POV-Ray : Newsgroups : povray.off-topic : Now that's cool : Re: Now that's cool Server Time
5 Sep 2024 15:28:55 EDT (-0400)
  Re: Now that's cool  
From: Kevin Wampler
Date: 26 Aug 2009 19:22:31
Message: <4a95c3b7$1@news.povray.org>
clipka wrote:
> Kevin Wampler schrieb:
>> I think that this paper gives this argument, although it's a bit 
>> lacking in details for my taste:
>>
>> http://www.iop.org/EJ/abstract/0143-0807/29/5/002
> 
> I'm not buying that, literally ;-)
> 
> (How I hate this practice of making scientific papers available only for 
> money...)

Me too, I didn't realize that it was access-restricted.  The title was 
"Lorentz contraction and current-carrying wires" in case you can find it 
elsewhere.  It's not a research paper anyway, and they just give an 
example where what appears an a purely magnetic force in one frame can't 
be reduced to a purely electric force, but only to different mixes of 
electric and magentic forces.

I'll just quote a bit from the introduction and the conclusion:

"This sets the scene for the following argument. Imagine a charged 
particle q moving parallel to the current-carrying wire at the electron 
drift velocity1 . In the ion frame, the interaction between the wire and 
the charged particle is described in terms of magnetostatics. In the 
electron frame, this interaction is described in terms of 
electrostatics—see figure 1.  Special relativity is then invoked to show 
that the two expressions can be transformed into one another.

Unless warned explicitly, a student following this line of thought may 
well be left with the impression that either electrostatics or 
magnetostatics is redundant. In this paper, I will use the closely 
related example of the force between two parallel wires carrying equal 
currents in the same direction to illustrate that both electrostatics 
and magnetostatics need to be retained."
...
"This derivation shows that the force between two parallel 
current-carrying wires is purely magnetostatic in the rest frame of the 
wires, but is a combination of electrostatic and magnetostatic forces in 
the electron frame.

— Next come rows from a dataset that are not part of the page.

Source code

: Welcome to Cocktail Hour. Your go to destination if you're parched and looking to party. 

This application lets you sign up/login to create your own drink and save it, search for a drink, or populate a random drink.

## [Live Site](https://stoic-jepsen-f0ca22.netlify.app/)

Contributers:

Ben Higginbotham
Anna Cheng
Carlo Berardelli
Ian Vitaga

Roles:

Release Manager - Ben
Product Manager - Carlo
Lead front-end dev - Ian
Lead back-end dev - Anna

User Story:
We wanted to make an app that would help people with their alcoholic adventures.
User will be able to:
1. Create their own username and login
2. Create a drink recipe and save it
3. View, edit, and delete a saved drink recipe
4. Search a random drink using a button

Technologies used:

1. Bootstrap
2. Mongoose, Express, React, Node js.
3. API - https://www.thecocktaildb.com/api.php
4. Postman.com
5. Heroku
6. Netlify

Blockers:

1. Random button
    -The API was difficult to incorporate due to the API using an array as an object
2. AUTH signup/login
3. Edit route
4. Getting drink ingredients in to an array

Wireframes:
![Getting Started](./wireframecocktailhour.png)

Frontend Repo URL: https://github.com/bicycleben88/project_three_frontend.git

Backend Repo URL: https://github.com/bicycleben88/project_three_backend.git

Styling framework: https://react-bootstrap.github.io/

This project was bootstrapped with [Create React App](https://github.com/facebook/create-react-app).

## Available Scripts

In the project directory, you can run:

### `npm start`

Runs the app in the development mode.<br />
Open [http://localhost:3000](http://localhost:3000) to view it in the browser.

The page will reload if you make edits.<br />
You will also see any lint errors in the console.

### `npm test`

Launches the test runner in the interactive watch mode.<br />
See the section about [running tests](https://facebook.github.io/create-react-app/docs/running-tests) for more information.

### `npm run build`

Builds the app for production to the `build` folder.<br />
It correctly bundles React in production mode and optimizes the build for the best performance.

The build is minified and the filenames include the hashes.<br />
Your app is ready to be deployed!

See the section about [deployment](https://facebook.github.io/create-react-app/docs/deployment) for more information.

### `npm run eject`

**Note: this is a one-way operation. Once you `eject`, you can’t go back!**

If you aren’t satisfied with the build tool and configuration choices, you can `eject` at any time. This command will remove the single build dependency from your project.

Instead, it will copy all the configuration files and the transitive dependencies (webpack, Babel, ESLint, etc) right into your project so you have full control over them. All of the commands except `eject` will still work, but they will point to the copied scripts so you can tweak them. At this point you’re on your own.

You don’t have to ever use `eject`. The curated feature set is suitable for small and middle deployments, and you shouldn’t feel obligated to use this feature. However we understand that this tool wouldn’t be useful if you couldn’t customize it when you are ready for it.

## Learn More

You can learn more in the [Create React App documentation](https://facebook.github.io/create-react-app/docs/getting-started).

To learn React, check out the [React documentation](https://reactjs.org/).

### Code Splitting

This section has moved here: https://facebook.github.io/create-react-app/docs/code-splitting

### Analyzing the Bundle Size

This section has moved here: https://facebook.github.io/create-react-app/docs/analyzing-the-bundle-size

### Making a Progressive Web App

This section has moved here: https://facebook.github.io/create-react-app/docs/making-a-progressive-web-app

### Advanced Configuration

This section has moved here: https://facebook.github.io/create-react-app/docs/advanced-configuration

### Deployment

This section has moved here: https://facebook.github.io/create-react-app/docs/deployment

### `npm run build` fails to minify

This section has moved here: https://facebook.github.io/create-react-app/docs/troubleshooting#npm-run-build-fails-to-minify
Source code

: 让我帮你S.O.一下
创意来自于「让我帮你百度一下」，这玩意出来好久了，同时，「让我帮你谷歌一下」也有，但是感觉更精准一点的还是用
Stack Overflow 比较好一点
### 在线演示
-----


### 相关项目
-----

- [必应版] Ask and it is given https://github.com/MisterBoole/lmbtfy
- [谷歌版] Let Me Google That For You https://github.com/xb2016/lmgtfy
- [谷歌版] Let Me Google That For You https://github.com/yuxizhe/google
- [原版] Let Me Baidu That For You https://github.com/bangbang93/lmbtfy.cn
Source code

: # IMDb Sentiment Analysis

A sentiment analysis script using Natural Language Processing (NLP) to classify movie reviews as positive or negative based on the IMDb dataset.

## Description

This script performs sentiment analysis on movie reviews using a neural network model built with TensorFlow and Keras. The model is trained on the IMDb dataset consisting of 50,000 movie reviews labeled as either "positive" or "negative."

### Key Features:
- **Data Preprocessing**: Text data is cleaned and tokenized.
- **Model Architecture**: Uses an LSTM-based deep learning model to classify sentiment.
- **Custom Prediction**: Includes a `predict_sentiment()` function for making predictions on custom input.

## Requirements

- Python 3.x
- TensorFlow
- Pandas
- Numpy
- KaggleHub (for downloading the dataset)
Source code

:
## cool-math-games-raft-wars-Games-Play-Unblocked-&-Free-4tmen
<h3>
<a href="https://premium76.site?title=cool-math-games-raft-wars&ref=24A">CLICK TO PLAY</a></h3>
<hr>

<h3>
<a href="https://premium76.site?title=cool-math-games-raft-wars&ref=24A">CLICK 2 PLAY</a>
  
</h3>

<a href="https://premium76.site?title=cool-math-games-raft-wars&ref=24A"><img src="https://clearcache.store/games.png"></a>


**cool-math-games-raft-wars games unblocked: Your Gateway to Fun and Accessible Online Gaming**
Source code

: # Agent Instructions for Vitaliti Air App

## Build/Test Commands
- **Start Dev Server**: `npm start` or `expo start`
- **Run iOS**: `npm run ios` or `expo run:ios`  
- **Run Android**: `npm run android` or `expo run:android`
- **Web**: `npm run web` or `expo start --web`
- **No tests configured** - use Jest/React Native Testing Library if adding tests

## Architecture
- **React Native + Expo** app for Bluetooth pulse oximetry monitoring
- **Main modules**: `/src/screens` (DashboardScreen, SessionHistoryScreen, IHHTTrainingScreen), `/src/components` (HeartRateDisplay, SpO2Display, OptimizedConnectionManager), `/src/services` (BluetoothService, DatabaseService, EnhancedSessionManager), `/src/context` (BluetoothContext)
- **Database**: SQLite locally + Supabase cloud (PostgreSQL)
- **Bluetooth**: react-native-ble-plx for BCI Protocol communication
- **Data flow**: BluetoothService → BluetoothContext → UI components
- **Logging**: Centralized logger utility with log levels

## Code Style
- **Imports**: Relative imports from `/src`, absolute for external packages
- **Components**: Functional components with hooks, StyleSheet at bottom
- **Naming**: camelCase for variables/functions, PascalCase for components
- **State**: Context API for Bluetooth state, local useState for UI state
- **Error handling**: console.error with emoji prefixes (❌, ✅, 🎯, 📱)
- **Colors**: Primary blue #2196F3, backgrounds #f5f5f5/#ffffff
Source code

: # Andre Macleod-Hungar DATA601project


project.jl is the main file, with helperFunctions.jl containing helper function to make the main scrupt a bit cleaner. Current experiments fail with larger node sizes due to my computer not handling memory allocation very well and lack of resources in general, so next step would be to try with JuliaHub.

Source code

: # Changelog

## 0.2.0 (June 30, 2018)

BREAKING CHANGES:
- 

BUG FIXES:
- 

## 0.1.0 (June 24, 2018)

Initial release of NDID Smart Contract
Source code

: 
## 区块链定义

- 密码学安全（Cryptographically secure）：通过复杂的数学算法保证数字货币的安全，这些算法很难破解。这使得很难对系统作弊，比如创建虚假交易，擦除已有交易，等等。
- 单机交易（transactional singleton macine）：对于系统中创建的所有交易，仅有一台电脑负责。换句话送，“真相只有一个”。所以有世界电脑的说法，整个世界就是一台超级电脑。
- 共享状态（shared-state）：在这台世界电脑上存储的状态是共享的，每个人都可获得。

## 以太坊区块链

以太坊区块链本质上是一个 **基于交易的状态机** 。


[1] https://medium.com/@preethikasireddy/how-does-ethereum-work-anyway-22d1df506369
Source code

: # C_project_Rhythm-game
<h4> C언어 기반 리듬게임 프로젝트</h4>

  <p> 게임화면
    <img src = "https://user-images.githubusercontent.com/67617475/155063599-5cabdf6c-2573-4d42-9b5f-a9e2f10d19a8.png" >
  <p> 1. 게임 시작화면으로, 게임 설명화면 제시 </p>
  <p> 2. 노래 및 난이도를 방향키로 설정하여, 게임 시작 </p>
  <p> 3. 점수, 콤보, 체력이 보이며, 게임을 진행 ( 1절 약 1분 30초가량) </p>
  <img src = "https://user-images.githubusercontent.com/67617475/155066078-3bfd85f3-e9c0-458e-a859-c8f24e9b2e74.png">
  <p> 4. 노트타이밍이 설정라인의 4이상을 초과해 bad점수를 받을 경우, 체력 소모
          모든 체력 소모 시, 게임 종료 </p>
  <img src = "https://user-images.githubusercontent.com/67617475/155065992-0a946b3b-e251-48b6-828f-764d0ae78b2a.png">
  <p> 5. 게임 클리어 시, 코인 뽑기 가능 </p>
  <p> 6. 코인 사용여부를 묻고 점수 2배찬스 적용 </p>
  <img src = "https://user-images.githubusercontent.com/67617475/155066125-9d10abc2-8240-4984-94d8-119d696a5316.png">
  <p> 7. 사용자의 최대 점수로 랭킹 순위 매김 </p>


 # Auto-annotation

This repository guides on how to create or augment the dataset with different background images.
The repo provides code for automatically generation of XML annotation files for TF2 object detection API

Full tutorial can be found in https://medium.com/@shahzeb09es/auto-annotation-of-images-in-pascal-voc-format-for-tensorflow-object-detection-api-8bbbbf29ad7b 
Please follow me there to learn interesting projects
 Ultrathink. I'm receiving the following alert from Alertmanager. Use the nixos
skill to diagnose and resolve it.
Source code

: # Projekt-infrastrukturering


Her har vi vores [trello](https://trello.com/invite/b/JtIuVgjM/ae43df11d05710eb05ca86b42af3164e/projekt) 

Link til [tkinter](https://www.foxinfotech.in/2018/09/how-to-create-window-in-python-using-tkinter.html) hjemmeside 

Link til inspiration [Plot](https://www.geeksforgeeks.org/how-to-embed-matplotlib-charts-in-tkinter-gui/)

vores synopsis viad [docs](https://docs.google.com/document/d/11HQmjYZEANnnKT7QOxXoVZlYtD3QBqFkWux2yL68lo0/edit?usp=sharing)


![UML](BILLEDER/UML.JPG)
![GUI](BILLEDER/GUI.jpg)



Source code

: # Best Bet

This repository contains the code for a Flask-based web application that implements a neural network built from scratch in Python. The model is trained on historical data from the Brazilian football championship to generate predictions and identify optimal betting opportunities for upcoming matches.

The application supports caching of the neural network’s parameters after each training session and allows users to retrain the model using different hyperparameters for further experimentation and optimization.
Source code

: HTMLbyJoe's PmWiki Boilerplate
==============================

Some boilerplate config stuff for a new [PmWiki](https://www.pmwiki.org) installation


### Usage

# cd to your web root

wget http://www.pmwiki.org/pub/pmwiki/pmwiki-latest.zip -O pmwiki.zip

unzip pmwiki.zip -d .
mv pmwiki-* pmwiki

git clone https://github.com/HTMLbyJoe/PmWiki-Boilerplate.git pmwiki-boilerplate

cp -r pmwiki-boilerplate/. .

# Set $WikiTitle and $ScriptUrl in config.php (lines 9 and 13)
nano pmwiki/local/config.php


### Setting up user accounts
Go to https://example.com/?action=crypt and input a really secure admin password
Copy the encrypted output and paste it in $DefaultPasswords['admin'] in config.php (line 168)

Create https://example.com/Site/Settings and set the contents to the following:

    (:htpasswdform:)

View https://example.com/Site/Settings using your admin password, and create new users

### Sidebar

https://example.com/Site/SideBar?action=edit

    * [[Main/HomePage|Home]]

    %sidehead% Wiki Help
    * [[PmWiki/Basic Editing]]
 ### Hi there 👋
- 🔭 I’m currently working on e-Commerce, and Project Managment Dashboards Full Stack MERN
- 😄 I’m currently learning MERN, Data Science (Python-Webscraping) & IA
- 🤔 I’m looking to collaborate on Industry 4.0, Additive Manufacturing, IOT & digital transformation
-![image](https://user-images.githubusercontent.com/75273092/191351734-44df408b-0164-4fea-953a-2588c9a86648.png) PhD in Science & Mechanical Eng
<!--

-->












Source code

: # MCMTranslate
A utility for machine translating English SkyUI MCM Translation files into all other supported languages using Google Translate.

This result should serve to dispel any notion of 
redundancy of electrostatics or magnetostatics. While the derivation is 
primarily aimed at the introductory undergraduate level, it could also 
serve to limit the risk of seeing electromagnetic fields as something 
that can only be done in the context of antisymmetric second-rank 
tensors in higher level courses."


I don't have any idea how much to trust the author's conclusions though, 
and I've had an irritatingly difficult time finding a definitive answer 
on Google from a source I feel I can trust more.